Data excerpts:
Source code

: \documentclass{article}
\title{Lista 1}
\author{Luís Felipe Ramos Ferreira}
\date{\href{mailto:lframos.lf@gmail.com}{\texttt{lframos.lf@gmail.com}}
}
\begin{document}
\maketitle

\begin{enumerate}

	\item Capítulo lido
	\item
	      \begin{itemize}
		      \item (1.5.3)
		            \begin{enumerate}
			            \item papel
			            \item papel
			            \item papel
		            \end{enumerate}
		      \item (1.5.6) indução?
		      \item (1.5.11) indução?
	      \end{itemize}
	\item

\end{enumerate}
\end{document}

■ **What to produce**
Go over the data above and copy every line that has the word "begin" in it.

■ **Written answer**
\begin{document}
\begin{enumerate}
	      \begin{itemize}
		            \begin{enumerate}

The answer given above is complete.